Having nothing better to do, I tackled some more of the GT6 bonnet yesterday and opened a can of rust worms.

Started by separating the headlamp cowl from the upper bonnet by drilling the spot welds and air-chiselling along the seam.



I should have done the drilling from the inside to retain as much metal on the upper bonnet panel as possible, but access was the issue, so it had to be the front. In any case, it does provide me with readymade holes for plug welds, rather than spot welds.

So far, so good - until I started carving away the unwanted metal. Below you can see the new panel that needs inserting and the old metal that needs cutting away.



Once I'd exposed what was underneath I saw that a lot of welding had already been done at some stage in the past in order to bodge a repair, leaving rust traps along the sides of the bonnet stiffener that runs along the underside of the front of the bonnet.


Now the near-side is often in a worse condition than the off-side, due to it being the part of the car nearest gutter puddles, but I feared the off-side, in this instance, would be as bad, necessitating a new bonnet stiffener (shown in the photo below) at £70.


Starting to think I should have bought a good condition, 2nd hand bonnet. However, I continued to remove the old panel to see if there was any scope for a DIY repair to the stiffener.

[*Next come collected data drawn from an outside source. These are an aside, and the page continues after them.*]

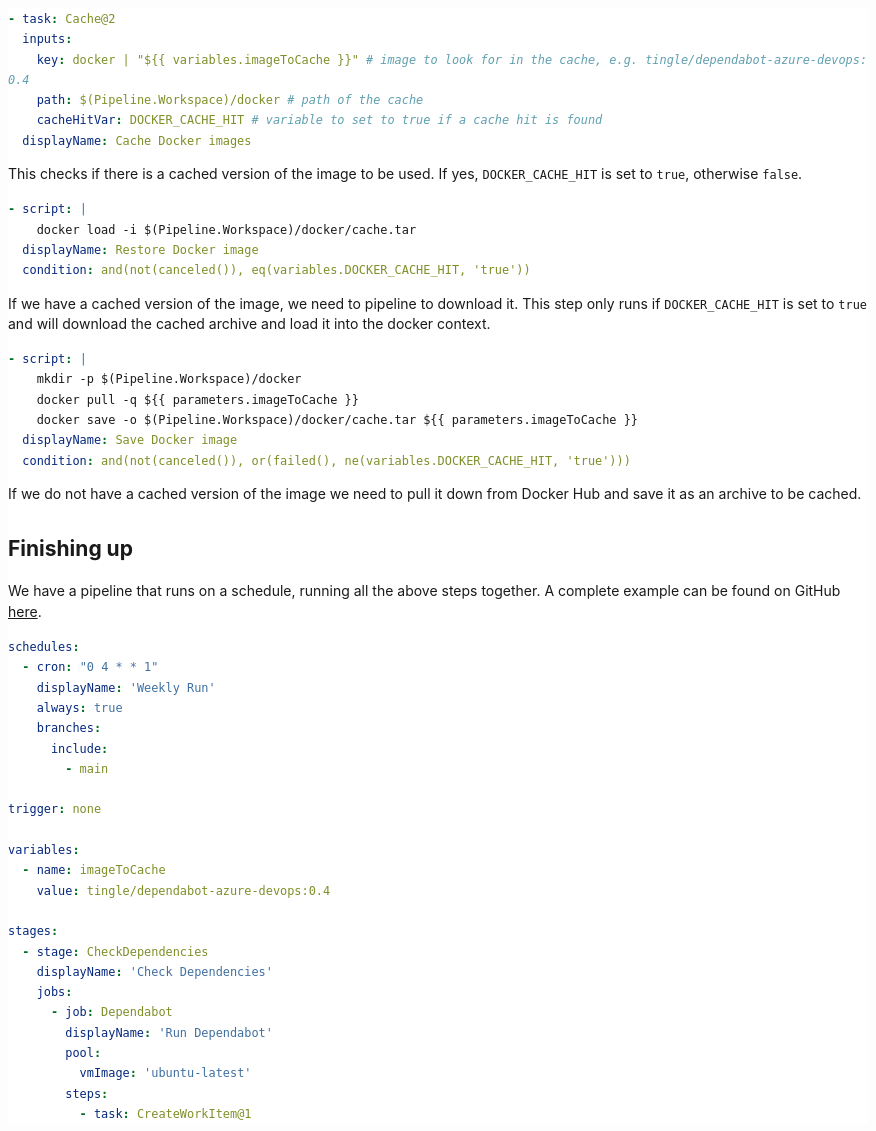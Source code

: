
 ```yaml
- task: Cache@2
  inputs:
    key: docker | "${{ variables.imageToCache }}" # image to look for in the cache, e.g. tingle/dependabot-azure-devops:0.4
    path: $(Pipeline.Workspace)/docker # path of the cache
    cacheHitVar: DOCKER_CACHE_HIT # variable to set to true if a cache hit is found
  displayName: Cache Docker images
```

This checks if there is a cached version of the image to be used. If yes, `DOCKER_CACHE_HIT` is set to `true`, otherwise `false`.

```yaml
- script: |
    docker load -i $(Pipeline.Workspace)/docker/cache.tar
  displayName: Restore Docker image
  condition: and(not(canceled()), eq(variables.DOCKER_CACHE_HIT, 'true'))
```

If we have a cached version of the image, we need to pipeline to download it. This step only runs if `DOCKER_CACHE_HIT` is set to `true` and will download the cached archive and load it into the docker context.

```yaml
- script: |
    mkdir -p $(Pipeline.Workspace)/docker
    docker pull -q ${{ parameters.imageToCache }}
    docker save -o $(Pipeline.Workspace)/docker/cache.tar ${{ parameters.imageToCache }}
  displayName: Save Docker image
  condition: and(not(canceled()), or(failed(), ne(variables.DOCKER_CACHE_HIT, 'true')))
```

If we do not have a cached version of the image we need to pull it down from Docker Hub and save it as an archive to be cached.

## Finishing up

We have a pipeline that runs on a schedule, running all the above steps together. A complete example can be found on GitHub [here](https://gist.github.com/rick-roche/c083ba72e9acd7635cff3c2757ee04bf).

```yaml
schedules:
  - cron: "0 4 * * 1"
    displayName: 'Weekly Run'
    always: true
    branches:
      include:
        - main

trigger: none

variables:
  - name: imageToCache
    value: tingle/dependabot-azure-devops:0.4

stages:
  - stage: CheckDependencies
    displayName: 'Check Dependencies'
    jobs:
      - job: Dependabot
        displayName: 'Run Dependabot'
        pool:
          vmImage: 'ubuntu-latest'
        steps:
          - task: CreateWorkItem@1
```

Not a chance - it had already been patch bodged. The shape is too complex for me to attempt a repair and, if the other side is just as bad, £70 seems a reasonable price. I continued by exposing and drilling out all the spot welds along the front of the stiffener before attacking once more with the air-chisel.



It was rotten right along the entire length. Just as well I decided to remove it completely.


Here's what I need, which I have ordered, along with some other parts to spread the cost of postage, which seems to be the same whether you order one or ten parts.


Removing the rotten stiffener necessitated me having to remove the off-side lower panel and mudguards which, having done it before on t'other side, was much easier and quicker. I still have to clean up the spot welds along the off-side seam where the upper bonnet joins the lower repair panel.


Below you can see I clamped the cowls in place, just to see what it looks like.


I'm starting to worry a tad about rigidity. It's fine attacking both sides, but I could end up with a skewiff bonnet if I'm not careful.

Not a bad Saturday's work, although what I was expecting to be a couple of hours work turned into 7.

Next job is reconstituting the off-side mudguard, but that should be easy.